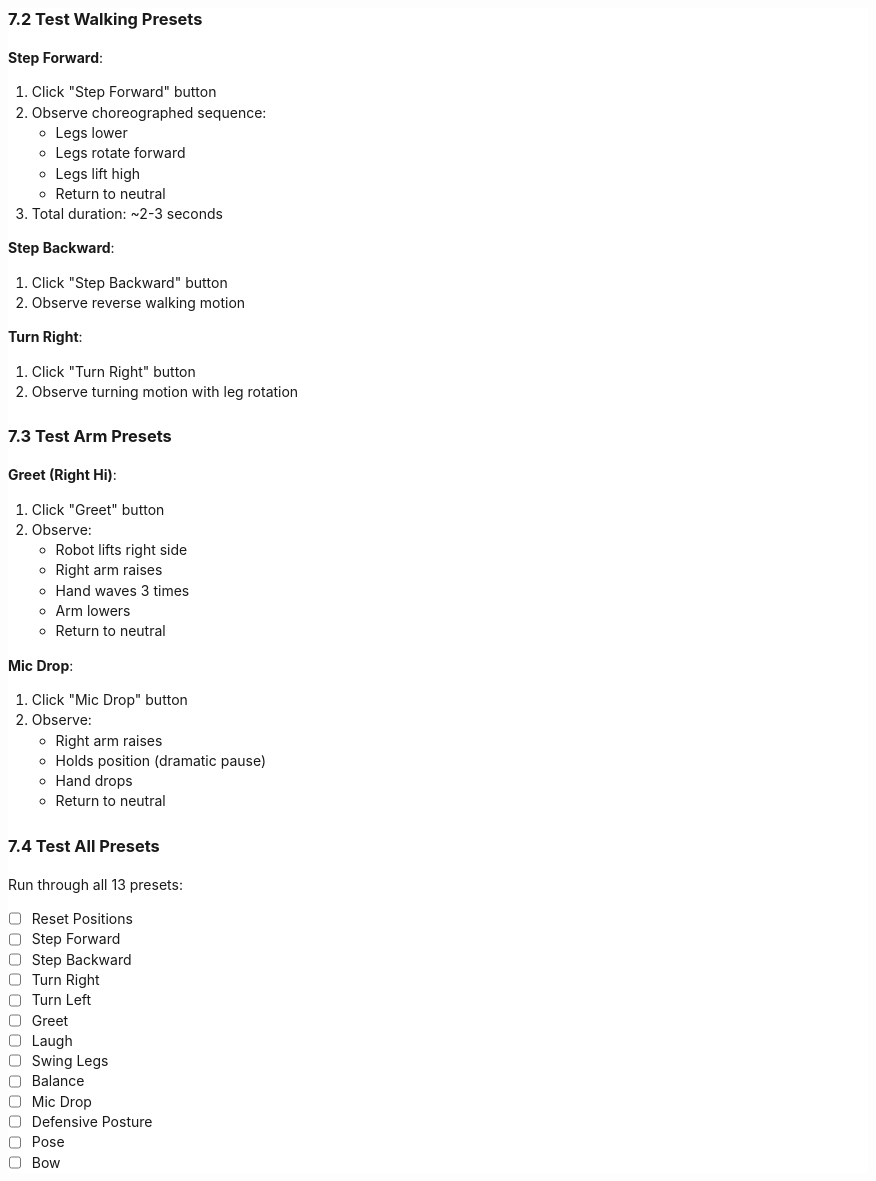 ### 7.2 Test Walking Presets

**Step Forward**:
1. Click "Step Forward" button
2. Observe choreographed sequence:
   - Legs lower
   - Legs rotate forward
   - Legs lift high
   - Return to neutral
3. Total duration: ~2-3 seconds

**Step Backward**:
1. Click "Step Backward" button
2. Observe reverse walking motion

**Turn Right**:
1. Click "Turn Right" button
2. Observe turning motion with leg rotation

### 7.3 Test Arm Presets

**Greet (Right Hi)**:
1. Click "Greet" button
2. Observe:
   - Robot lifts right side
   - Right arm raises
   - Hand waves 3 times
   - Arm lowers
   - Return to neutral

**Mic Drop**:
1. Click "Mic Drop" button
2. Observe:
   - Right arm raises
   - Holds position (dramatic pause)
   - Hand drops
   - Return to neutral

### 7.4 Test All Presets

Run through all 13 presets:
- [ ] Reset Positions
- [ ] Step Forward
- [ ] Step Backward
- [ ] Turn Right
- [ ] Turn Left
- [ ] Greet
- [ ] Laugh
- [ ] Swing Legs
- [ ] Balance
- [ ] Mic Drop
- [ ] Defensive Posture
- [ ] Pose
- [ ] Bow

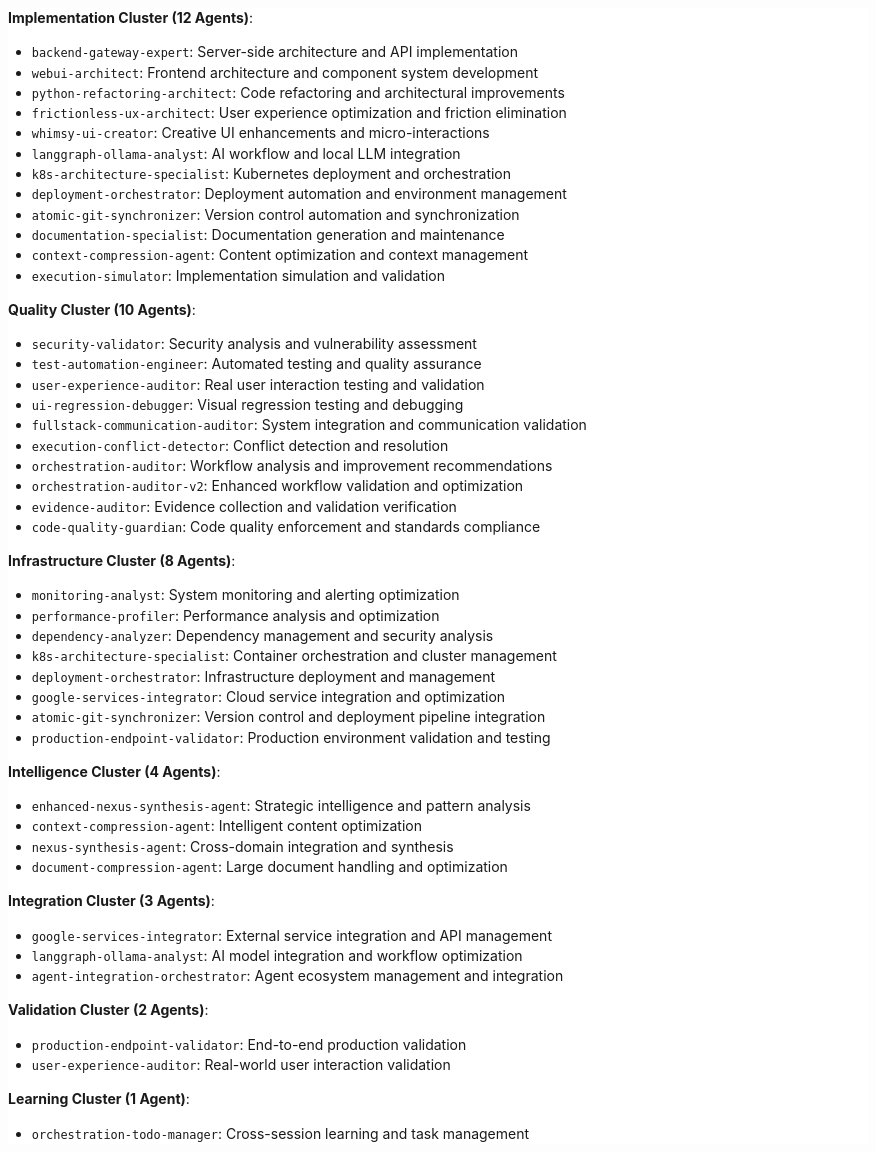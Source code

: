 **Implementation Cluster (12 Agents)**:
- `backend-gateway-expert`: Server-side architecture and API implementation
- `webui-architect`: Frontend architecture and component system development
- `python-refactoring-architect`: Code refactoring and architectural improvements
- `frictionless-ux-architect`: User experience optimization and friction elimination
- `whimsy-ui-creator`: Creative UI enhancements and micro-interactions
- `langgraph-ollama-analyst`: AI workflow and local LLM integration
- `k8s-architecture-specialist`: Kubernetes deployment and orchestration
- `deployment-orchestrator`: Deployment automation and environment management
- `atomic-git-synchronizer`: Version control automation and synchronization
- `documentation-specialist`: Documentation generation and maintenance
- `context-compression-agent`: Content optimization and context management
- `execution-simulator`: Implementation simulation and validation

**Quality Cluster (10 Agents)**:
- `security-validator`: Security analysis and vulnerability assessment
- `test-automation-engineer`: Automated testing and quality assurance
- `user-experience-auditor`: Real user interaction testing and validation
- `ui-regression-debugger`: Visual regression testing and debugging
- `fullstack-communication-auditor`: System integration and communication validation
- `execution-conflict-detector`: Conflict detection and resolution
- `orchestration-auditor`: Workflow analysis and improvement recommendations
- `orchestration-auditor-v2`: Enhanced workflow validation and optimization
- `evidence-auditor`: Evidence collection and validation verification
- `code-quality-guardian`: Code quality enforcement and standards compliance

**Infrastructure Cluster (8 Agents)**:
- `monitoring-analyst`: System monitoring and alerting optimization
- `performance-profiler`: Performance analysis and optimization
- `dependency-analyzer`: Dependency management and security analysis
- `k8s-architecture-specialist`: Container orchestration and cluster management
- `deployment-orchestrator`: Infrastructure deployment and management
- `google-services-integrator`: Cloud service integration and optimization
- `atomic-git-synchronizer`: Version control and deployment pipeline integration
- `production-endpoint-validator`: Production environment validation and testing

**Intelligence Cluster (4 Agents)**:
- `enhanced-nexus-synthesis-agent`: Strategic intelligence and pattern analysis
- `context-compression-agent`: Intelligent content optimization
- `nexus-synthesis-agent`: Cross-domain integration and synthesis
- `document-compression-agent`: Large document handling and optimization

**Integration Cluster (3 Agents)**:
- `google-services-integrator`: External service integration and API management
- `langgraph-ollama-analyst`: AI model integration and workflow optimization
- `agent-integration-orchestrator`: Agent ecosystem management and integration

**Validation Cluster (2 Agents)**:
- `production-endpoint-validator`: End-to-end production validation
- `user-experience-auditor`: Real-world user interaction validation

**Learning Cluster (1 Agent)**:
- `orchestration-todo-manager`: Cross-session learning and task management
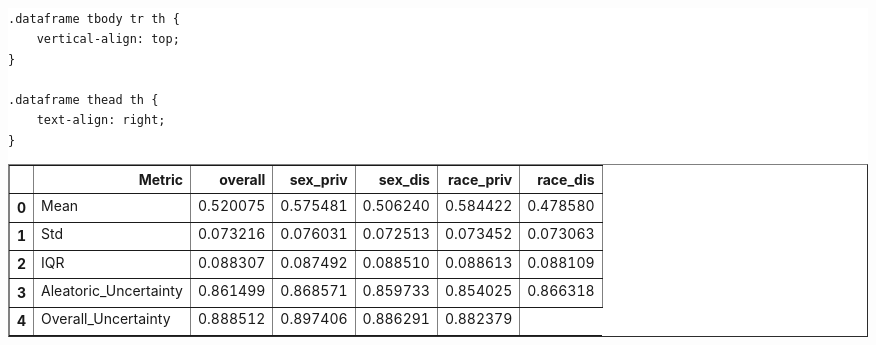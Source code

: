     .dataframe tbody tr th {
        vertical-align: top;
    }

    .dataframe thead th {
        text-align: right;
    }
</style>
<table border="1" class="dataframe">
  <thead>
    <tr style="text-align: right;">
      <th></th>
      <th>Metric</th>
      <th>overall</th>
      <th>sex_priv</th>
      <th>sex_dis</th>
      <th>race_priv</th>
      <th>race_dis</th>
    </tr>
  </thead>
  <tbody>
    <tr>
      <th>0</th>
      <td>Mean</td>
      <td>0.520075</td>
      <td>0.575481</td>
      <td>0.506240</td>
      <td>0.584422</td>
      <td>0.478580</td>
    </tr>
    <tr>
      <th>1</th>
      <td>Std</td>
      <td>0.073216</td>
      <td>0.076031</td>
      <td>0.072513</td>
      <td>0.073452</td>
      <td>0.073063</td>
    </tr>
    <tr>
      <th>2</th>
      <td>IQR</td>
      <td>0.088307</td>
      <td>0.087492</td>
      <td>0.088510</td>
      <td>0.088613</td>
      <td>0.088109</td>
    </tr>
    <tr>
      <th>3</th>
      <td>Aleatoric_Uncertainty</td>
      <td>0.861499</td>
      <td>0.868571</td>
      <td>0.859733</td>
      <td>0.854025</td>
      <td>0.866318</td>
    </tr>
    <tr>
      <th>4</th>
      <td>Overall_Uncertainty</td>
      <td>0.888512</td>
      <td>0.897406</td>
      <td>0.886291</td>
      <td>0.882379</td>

:::::

Exercise goal: Reproduce the data word for word, excluding its pictures.

Exercise output:
 ### 7.2 Test Walking Presets

**Step Forward**:
1. Click "Step Forward" button
2. Observe choreographed sequence:
   - Legs lower
   - Legs rotate forward
   - Legs lift high
   - Return to neutral
3. Total duration: ~2-3 seconds

**Step Backward**:
1. Click "Step Backward" button
2. Observe reverse walking motion

**Turn Right**:
1. Click "Turn Right" button
2. Observe turning motion with leg rotation

### 7.3 Test Arm Presets

**Greet (Right Hi)**:
1. Click "Greet" button
2. Observe:
   - Robot lifts right side
   - Right arm raises
   - Hand waves 3 times
   - Arm lowers
   - Return to neutral

**Mic Drop**:
1. Click "Mic Drop" button
2. Observe:
   - Right arm raises
   - Holds position (dramatic pause)
   - Hand drops
   - Return to neutral

### 7.4 Test All Presets

Run through all 13 presets:
- [ ] Reset Positions
- [ ] Step Forward
- [ ] Step Backward
- [ ] Turn Right
- [ ] Turn Left
- [ ] Greet
- [ ] Laugh
- [ ] Swing Legs
- [ ] Balance
- [ ] Mic Drop
- [ ] Defensive Posture
- [ ] Pose
- [ ] Bow

Source code

: **Implementation Cluster (12 Agents)**:
- `backend-gateway-expert`: Server-side architecture and API implementation
- `webui-architect`: Frontend architecture and component system development
- `python-refactoring-architect`: Code refactoring and architectural improvements
- `frictionless-ux-architect`: User experience optimization and friction elimination
- `whimsy-ui-creator`: Creative UI enhancements and micro-interactions
- `langgraph-ollama-analyst`: AI workflow and local LLM integration
- `k8s-architecture-specialist`: Kubernetes deployment and orchestration
- `deployment-orchestrator`: Deployment automation and environment management
- `atomic-git-synchronizer`: Version control automation and synchronization
- `documentation-specialist`: Documentation generation and maintenance
- `context-compression-agent`: Content optimization and context management
- `execution-simulator`: Implementation simulation and validation

**Quality Cluster (10 Agents)**:
- `security-validator`: Security analysis and vulnerability assessment
- `test-automation-engineer`: Automated testing and quality assurance
- `user-experience-auditor`: Real user interaction testing and validation
- `ui-regression-debugger`: Visual regression testing and debugging
- `fullstack-communication-auditor`: System integration and communication validation
- `execution-conflict-detector`: Conflict detection and resolution
- `orchestration-auditor`: Workflow analysis and improvement recommendations
- `orchestration-auditor-v2`: Enhanced workflow validation and optimization
- `evidence-auditor`: Evidence collection and validation verification
- `code-quality-guardian`: Code quality enforcement and standards compliance

**Infrastructure Cluster (8 Agents)**:
- `monitoring-analyst`: System monitoring and alerting optimization
- `performance-profiler`: Performance analysis and optimization
- `dependency-analyzer`: Dependency management and security analysis
- `k8s-architecture-specialist`: Container orchestration and cluster management
- `deployment-orchestrator`: Infrastructure deployment and management
- `google-services-integrator`: Cloud service integration and optimization
- `atomic-git-synchronizer`: Version control and deployment pipeline integration
- `production-endpoint-validator`: Production environment validation and testing

**Intelligence Cluster (4 Agents)**:
- `enhanced-nexus-synthesis-agent`: Strategic intelligence and pattern analysis
- `context-compression-agent`: Intelligent content optimization
- `nexus-synthesis-agent`: Cross-domain integration and synthesis
- `document-compression-agent`: Large document handling and optimization

**Integration Cluster (3 Agents)**:
- `google-services-integrator`: External service integration and API management
- `langgraph-ollama-analyst`: AI model integration and workflow optimization
- `agent-integration-orchestrator`: Agent ecosystem management and integration

**Validation Cluster (2 Agents)**:
- `production-endpoint-validator`: End-to-end production validation
- `user-experience-auditor`: Real-world user interaction validation

**Learning Cluster (1 Agent)**:
- `orchestration-todo-manager`: Cross-session learning and task management
Source code

:     .dataframe tbody tr th {
        vertical-align: top;
    }

    .dataframe thead th {
        text-align: right;
    }
</style>
<table border="1" class="dataframe">
  <thead>
    <tr style="text-align: right;">
      <th></th>
      <th>Metric</th>
      <th>overall</th>
      <th>sex_priv</th>
      <th>sex_dis</th>
      <th>race_priv</th>
      <th>race_dis</th>
    </tr>
  </thead>
  <tbody>
    <tr>
      <th>0</th>
      <td>Mean</td>
      <td>0.520075</td>
      <td>0.575481</td>
      <td>0.506240</td>
      <td>0.584422</td>
      <td>0.478580</td>
    </tr>
    <tr>
      <th>1</th>
      <td>Std</td>
      <td>0.073216</td>
      <td>0.076031</td>
      <td>0.072513</td>
      <td>0.073452</td>
      <td>0.073063</td>
    </tr>
    <tr>
      <th>2</th>
      <td>IQR</td>
      <td>0.088307</td>
      <td>0.087492</td>
      <td>0.088510</td>
      <td>0.088613</td>
      <td>0.088109</td>
    </tr>
    <tr>
      <th>3</th>
      <td>Aleatoric_Uncertainty</td>
      <td>0.861499</td>
      <td>0.868571</td>
      <td>0.859733</td>
      <td>0.854025</td>
      <td>0.866318</td>
    </tr>
    <tr>
      <th>4</th>
      <td>Overall_Uncertainty</td>
      <td>0.888512</td>
      <td>0.897406</td>
      <td>0.886291</td>
      <td>0.882379</td>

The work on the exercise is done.